Saturday, September 15, 2007
Response to question #5
There is a distinct difference between Didion's New York and the descriptions of European cities in the Howe text. Howe's quotes Smollett, the "connoisseur of sewage." Smollett when reffering to Bath, a European city, asks the reader to "imagine to yourself a high exaltes essence of mingled odors, arising from putrid gums, imposthumated lungs, sour flatulencies, rank arm-pits, sweating feet, running sores." He evokes the image of a decaying, inimical city, beyond uninviting. Howe whe referring to London quotes Dickens saying he "sees London as a hopeless city, with no rent in the leaden canopy of its sky...a heap of vapour charged with muffled sounds of wheels and enfolding a muffled catarrh." Again a European city is described in a putrid, vile light.
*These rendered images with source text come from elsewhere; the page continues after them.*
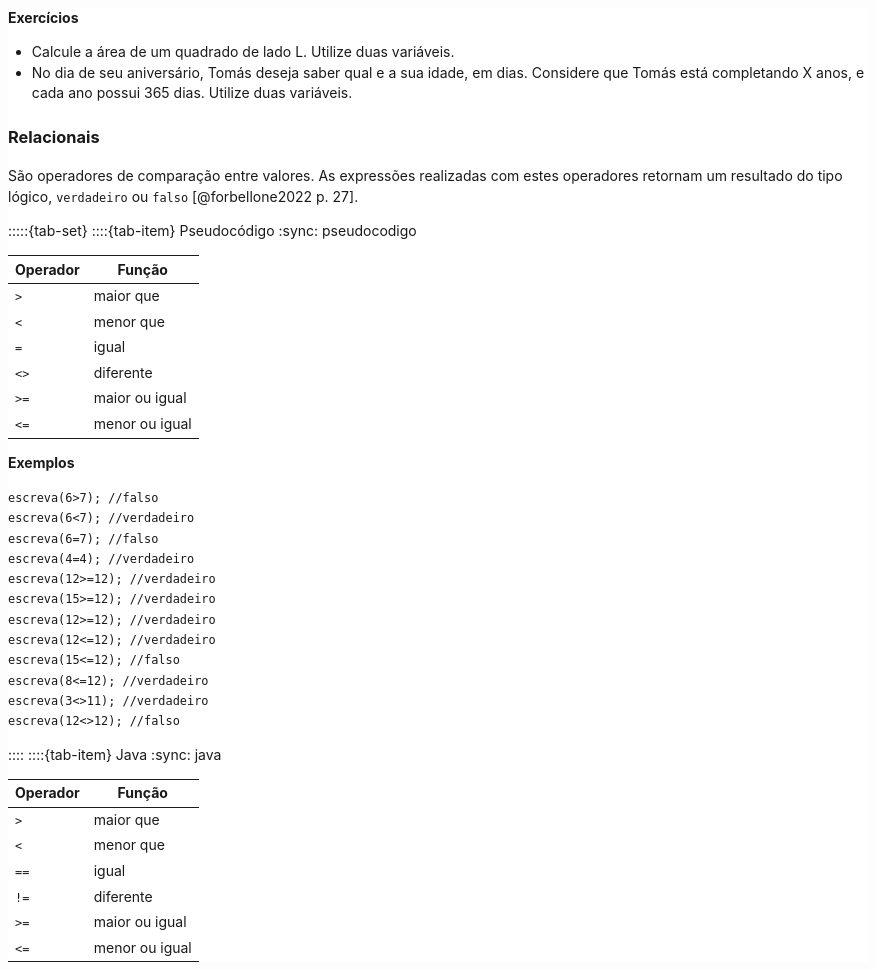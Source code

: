 
**Exercícios**
- Calcule a área de um quadrado de lado L. Utilize duas variáveis.
- No dia de seu aniversário, Tomás deseja saber qual e a sua idade, em dias. Considere que Tomás está completando X anos, e cada ano possui 365 dias. Utilize duas variáveis.

### Relacionais
São operadores de comparação entre valores. As expressões realizadas com estes operadores retornam um resultado do tipo lógico, `verdadeiro` ou `falso` [@forbellone2022 p. 27].



:::::{tab-set}
::::{tab-item} Pseudocódigo
:sync: pseudocodigo

|Operador|Função|
|---|---| 
|`>`  |maior que|
|`<`  |menor que| 
|`=` |igual| 
|`<>` |diferente|
|`>=` |maior ou igual| 
|`<=` |menor ou igual| 

**Exemplos**  

```
escreva(6>7); //falso
escreva(6<7); //verdadeiro
escreva(6=7); //falso
escreva(4=4); //verdadeiro
escreva(12>=12); //verdadeiro
escreva(15>=12); //verdadeiro
escreva(12>=12); //verdadeiro
escreva(12<=12); //verdadeiro
escreva(15<=12); //falso
escreva(8<=12); //verdadeiro
escreva(3<>11); //verdadeiro
escreva(12<>12); //falso
```

::::
::::{tab-item} Java
:sync: java

|Operador|Função|
|---|---| 
|`>`  |maior que|
|`<`  |menor que| 
|`==` |igual| 
|`!=` |diferente|
|`>=` |maior ou igual| 
|`<=` |menor ou igual| 
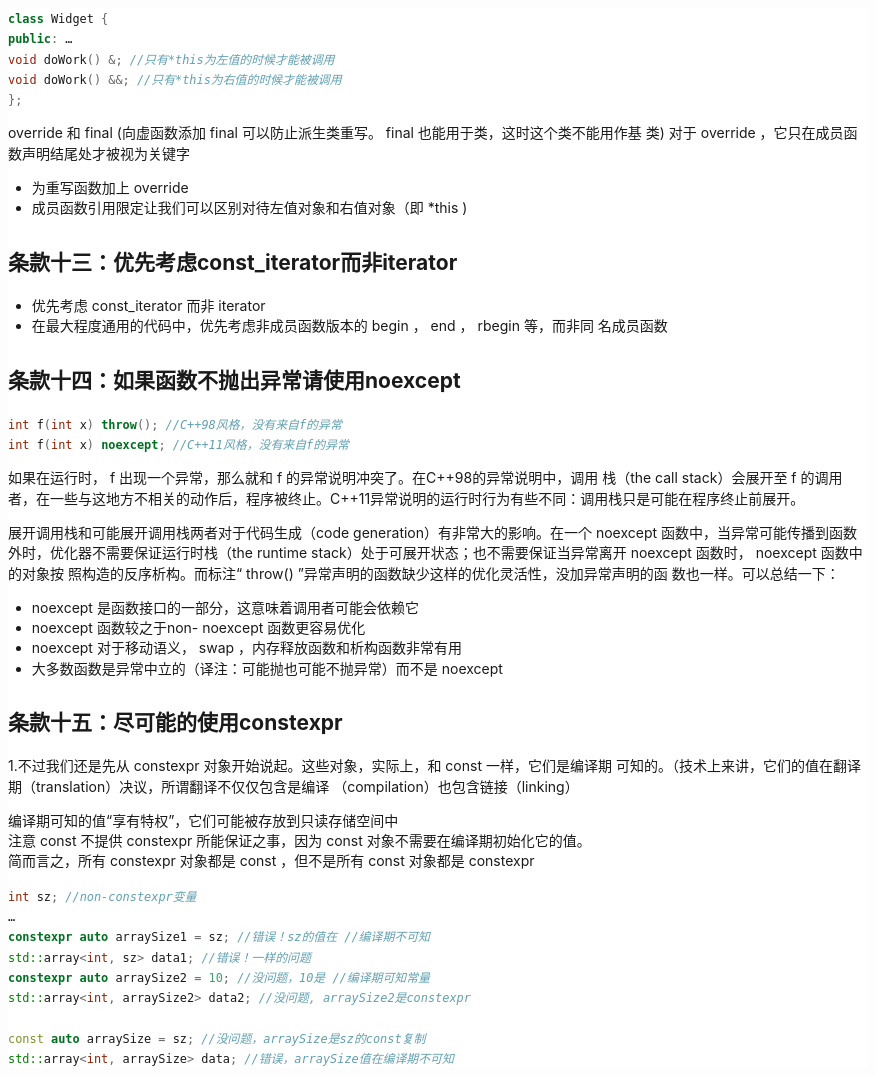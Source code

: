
 ```cpp
class Widget { 
public: …
void doWork() &; //只有*this为左值的时候才能被调⽤ 
void doWork() &&; //只有*this为右值的时候才能被调⽤ 
};
```

override 和 final 
(向虚函数添加 final 可以防⽌派⽣类重写。 final 也能⽤于类，这时这个类不能⽤作基 类)
对于 override ，它只在成员函数声明结尾处才被视为关键字  
- 为重写函数加上 override 
- 成员函数引⽤限定让我们可以区别对待左值对象和右值对象（即 *this )

## 条款⼗三：优先考虑const_iterator⽽⾮iterator
- 优先考虑 const_iterator ⽽⾮ iterator 
- 在最⼤程度通⽤的代码中，优先考虑⾮成员函数版本的 begin ， end ， rbegin 等，⽽⾮同 名成员函数

## 条款⼗四：如果函数不抛出异常请使⽤noexcept
```cpp
int f(int x) throw(); //C++98⻛格，没有来⾃f的异常 
int f(int x) noexcept; //C++11⻛格，没有来⾃f的异常
```
如果在运⾏时， f 出现⼀个异常，那么就和 f 的异常说明冲突了。在C++98的异常说明中，调⽤ 栈（the call stack）会展开⾄ f 的调⽤者，在⼀些与这地⽅不相关的动作后，程序被终⽌。C++11异常说明的运⾏时⾏为有些不同：调⽤栈只是可能在程序终⽌前展开。

展开调⽤栈和可能展开调⽤栈两者对于代码⽣成（code generation）有⾮常⼤的影响。在⼀个 noexcept 函数中，当异常可能传播到函数外时，优化器不需要保证运⾏时栈（the runtime stack）处于可展开状态；也不需要保证当异常离开 noexcept 函数时， noexcept 函数中的对象按 照构造的反序析构。⽽标注“ throw() ”异常声明的函数缺少这样的优化灵活性，没加异常声明的函 数也⼀样。可以总结⼀下：

- noexcept 是函数接⼝的⼀部分，这意味着调⽤者可能会依赖它 
- noexcept 函数较之于non- noexcept 函数更容易优化 
- noexcept 对于移动语义， swap ，内存释放函数和析构函数⾮常有⽤ 
- ⼤多数函数是异常中⽴的（译注：可能抛也可能不抛异常）⽽不是 noexcept

## 条款⼗五：尽可能的使⽤constexpr
1.不过我们还是先从 constexpr 对象开始说起。这些对象，实际上，和 const ⼀样，它们是编译期 可知的。（技术上来讲，它们的值在翻译期（translation）决议，所谓翻译不仅仅包含是编译 （compilation）也包含链接（linking）

编译期可知的值“享有特权”，它们可能被存放到只读存储空间中  
注意 const 不提供 constexpr 所能保证之事，因为 const 对象不需要在编译期初始化它的值。  
简⽽⾔之，所有 constexpr 对象都是 const ，但不是所有 const 对象都是 constexpr  

```cpp
int sz; //non-constexpr变量 
…
constexpr auto arraySize1 = sz; //错误！sz的值在 //编译期不可知 
std::array<int, sz> data1; //错误！⼀样的问题 
constexpr auto arraySize2 = 10; //没问题，10是 //编译期可知常量 
std::array<int, arraySize2> data2; //没问题, arraySize2是constexpr

const auto arraySize = sz; //没问题，arraySize是sz的const复制 
std::array<int, arraySize> data; //错误，arraySize值在编译期不可知
```
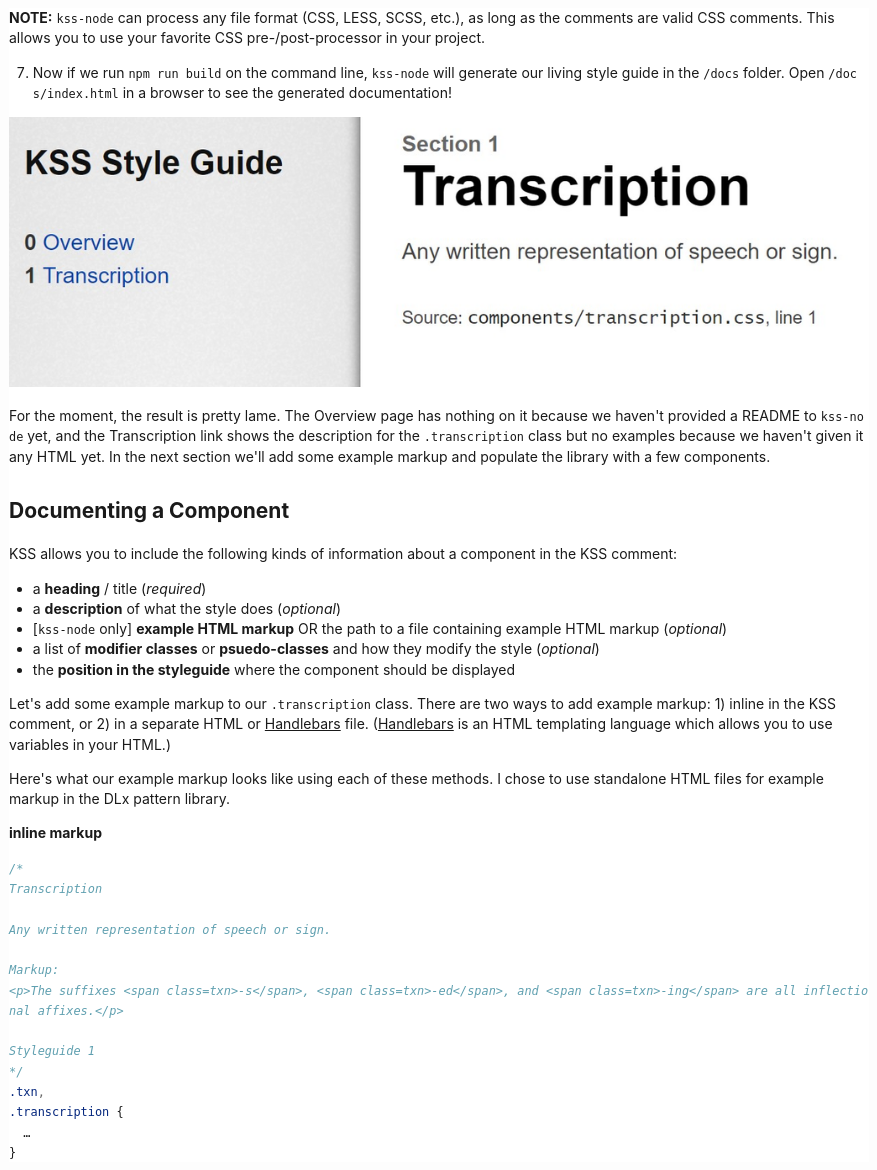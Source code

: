   **NOTE:** `kss-node` can process any file format (CSS, LESS, SCSS, etc.), as long as the comments are valid CSS comments. This allows you to use your favorite CSS pre-/post-processor in your project.

7. Now if we run `npm run build` on the command line, `kss-node` will generate our living style guide in the `/docs` folder. Open `/docs/index.html` in a browser to see the generated documentation!

  ![initial build of the pattern library, showing a blank Overview page and a Transcription page with just the component description and no example markup](./initial-build.jpg)

  For the moment, the result is pretty lame. The Overview page has nothing on it because we haven't provided a README to `kss-node` yet, and the Transcription link shows the description for the `.transcription` class but no examples because we haven't given it any HTML yet. In the next section we'll add some example markup and populate the library with a few components.

## Documenting a Component

KSS allows you to include the following kinds of information about a component in the KSS comment:

- a **heading** / title (_required_)
- a **description** of what the style does (_optional_)
- [`kss-node` only] **example HTML markup** OR the path to a file containing example HTML markup (_optional_)
- a list of **modifier classes** or **psuedo-classes** and how they modify the style (_optional_)
- the **position in the styleguide** where the component should be displayed

Let's add some example markup to our `.transcription` class. There are two ways to add example markup: 1) inline in the KSS comment, or 2) in a separate HTML or [Handlebars][Handlebars] file. ([Handlebars][Handlebars] is an HTML templating language which allows you to use variables in your HTML.)

Here's what our example markup looks like using each of these methods. I chose to use standalone HTML files for example markup in the DLx pattern library.

**inline markup**
```css
/*
Transcription

Any written representation of speech or sign.

Markup:
<p>The suffixes <span class=txn>‑s</span>, <span class=txn>‑ed</span>, and <span class=txn>‑ing</span> are all inflectional affixes.</p>

Styleguide 1
*/
.txn,
.transcription {
  …
}
```


[DLx.io]:             https://digitallinguistics.io
[Handlebars]:         https://handlebarsjs.com/
[install-Node]:       https://nodejs.org/en/download/
[KSS]:                http://warpspire.com/kss/
[kss-node]:           https://github.com/kss-node/kss-node
[kss-node-docs]:      https://github.com/kss-node/kss/blob/spec/SPEC.md
[LESS]:               http://lesscss.org/
[package-json-guide]: https://nodejs.dev/learn/the-package-json-guide
[Node]:               https://nodejs.org/
[org]:                https://github.com/digitallinguistics/
[styles]:             https://styles.digitallinguistics.io/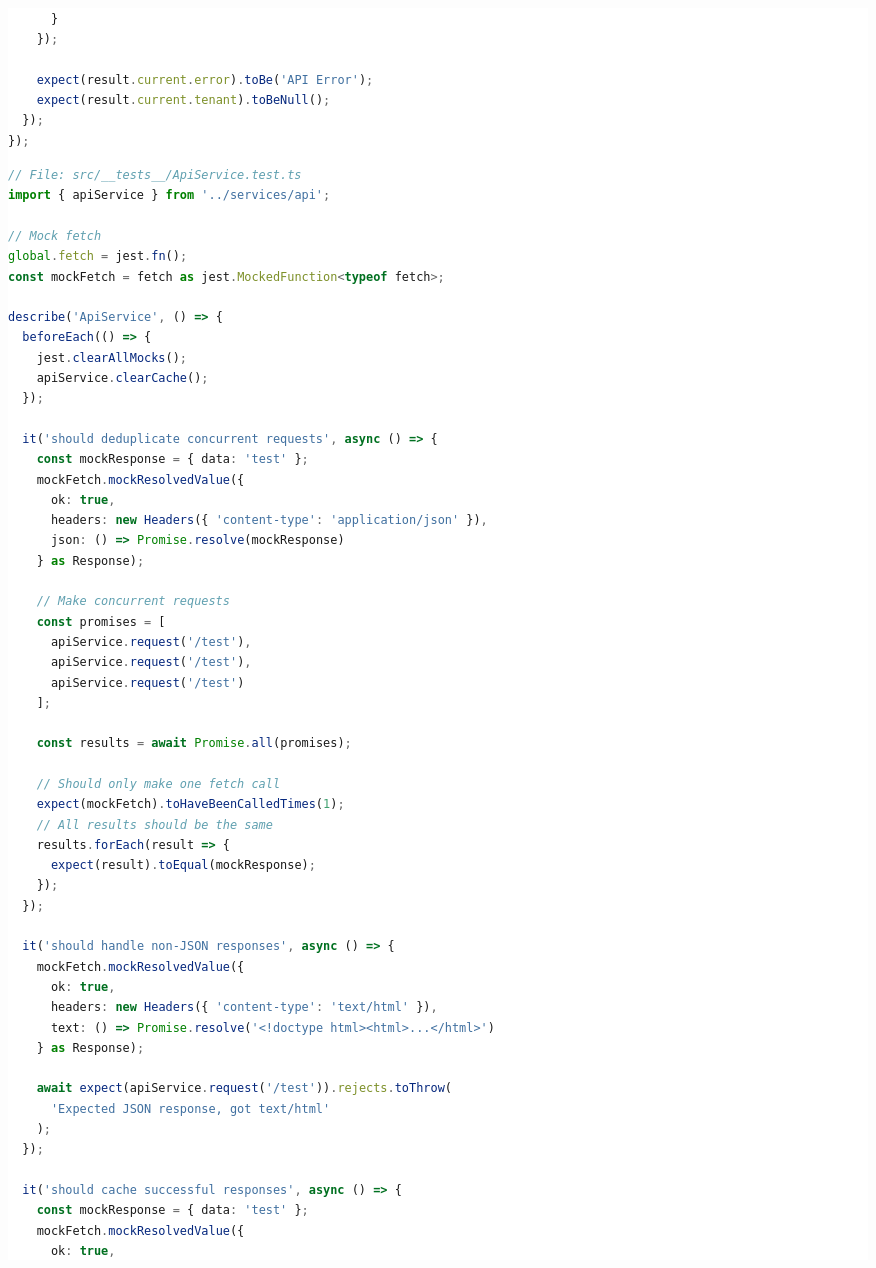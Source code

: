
 ```typescript
      }
    });

    expect(result.current.error).toBe('API Error');
    expect(result.current.tenant).toBeNull();
  });
});
```

```typescript
// File: src/__tests__/ApiService.test.ts
import { apiService } from '../services/api';

// Mock fetch
global.fetch = jest.fn();
const mockFetch = fetch as jest.MockedFunction<typeof fetch>;

describe('ApiService', () => {
  beforeEach(() => {
    jest.clearAllMocks();
    apiService.clearCache();
  });

  it('should deduplicate concurrent requests', async () => {
    const mockResponse = { data: 'test' };
    mockFetch.mockResolvedValue({
      ok: true,
      headers: new Headers({ 'content-type': 'application/json' }),
      json: () => Promise.resolve(mockResponse)
    } as Response);

    // Make concurrent requests
    const promises = [
      apiService.request('/test'),
      apiService.request('/test'),
      apiService.request('/test')
    ];

    const results = await Promise.all(promises);

    // Should only make one fetch call
    expect(mockFetch).toHaveBeenCalledTimes(1);
    // All results should be the same
    results.forEach(result => {
      expect(result).toEqual(mockResponse);
    });
  });

  it('should handle non-JSON responses', async () => {
    mockFetch.mockResolvedValue({
      ok: true,
      headers: new Headers({ 'content-type': 'text/html' }),
      text: () => Promise.resolve('<!doctype html><html>...</html>')
    } as Response);

    await expect(apiService.request('/test')).rejects.toThrow(
      'Expected JSON response, got text/html'
    );
  });

  it('should cache successful responses', async () => {
    const mockResponse = { data: 'test' };
    mockFetch.mockResolvedValue({
      ok: true,
```
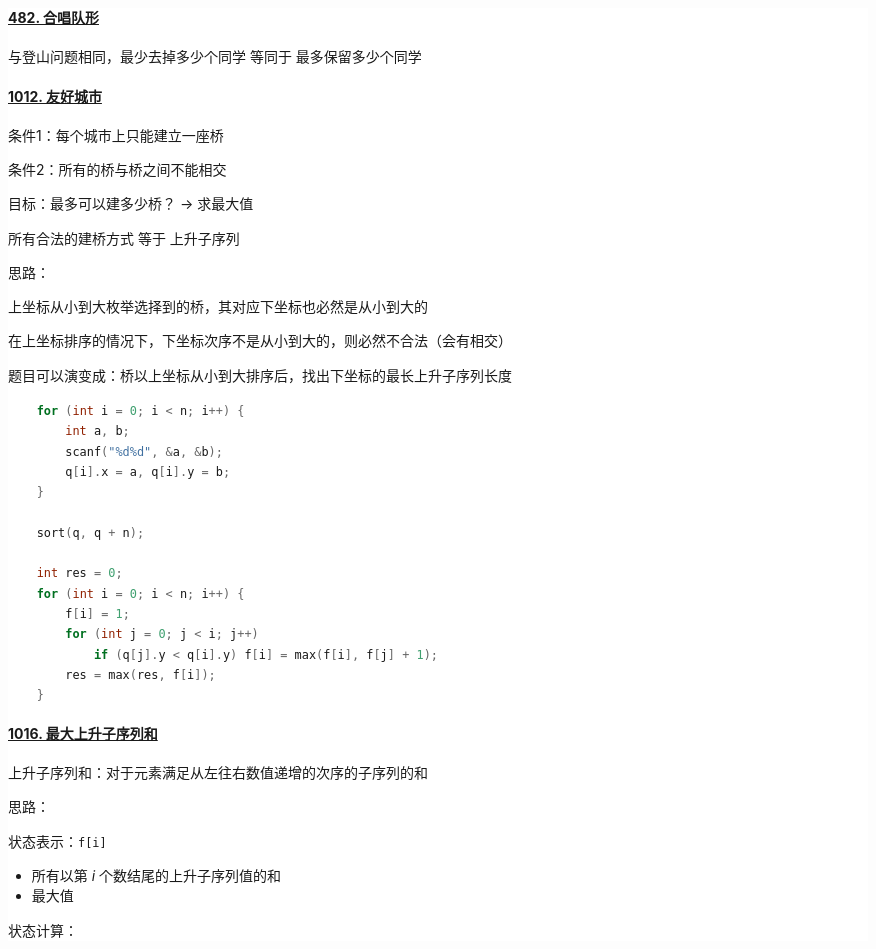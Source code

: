 

#### [482. 合唱队形](https://www.acwing.com/problem/content/484/)

与登山问题相同，最少去掉多少个同学 等同于 最多保留多少个同学



#### [1012. 友好城市](https://www.acwing.com/problem/content/1014/)

条件1：每个城市上只能建立一座桥

条件2：所有的桥与桥之间不能相交

目标：最多可以建多少桥？					→	求最大值

所有合法的建桥方式 等于 上升子序列

思路：

上坐标从小到大枚举选择到的桥，其对应下坐标也必然是从小到大的

在上坐标排序的情况下，下坐标次序不是从小到大的，则必然不合法（会有相交）

题目可以演变成：桥以上坐标从小到大排序后，找出下坐标的最长上升子序列长度

```c++
    for (int i = 0; i < n; i++) {
        int a, b;
        scanf("%d%d", &a, &b);
        q[i].x = a, q[i].y = b;
    }

	sort(q, q + n);

    int res = 0;
    for (int i = 0; i < n; i++) {
        f[i] = 1;
        for (int j = 0; j < i; j++) 
            if (q[j].y < q[i].y) f[i] = max(f[i], f[j] + 1);
        res = max(res, f[i]);
    }
```



#### [1016. 最大上升子序列和](https://www.acwing.com/problem/content/1018/)

上升子序列和：对于元素满足从左往右数值递增的次序的子序列的和

思路：

状态表示：`f[i]`

- 所有以第 $i$ 个数结尾的上升子序列值的和
- 最大值

状态计算：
Didion's New york is "no mere city . It was instead an infinitely romantic notion, the mysterious nexus of all love and money and power, the shining and perishable dream itself." New york to Didion somewhat represents the notion of the American Dream. Howe addresses suffering, poverty, and unadulterated misery in the modern day literary European city, whereas Didion concerns herself with parties, Madison avenue, F.A.O Schwartz, brownstones, and Henri Bendel. She barely skims the surface of poverty, the closest she comes is describing out of work writers. She sees in New york the "sweet promises of money and summer," evoking an Upper East Side slightly antiquated version of "Sex in the City" where her biggest problem is despair, boredom, and injuring herself on an alchoholic beverage. Never the less in the true spirit of frivilous New York she is saved by a phone call from a man in an office wishing to take her to L.A.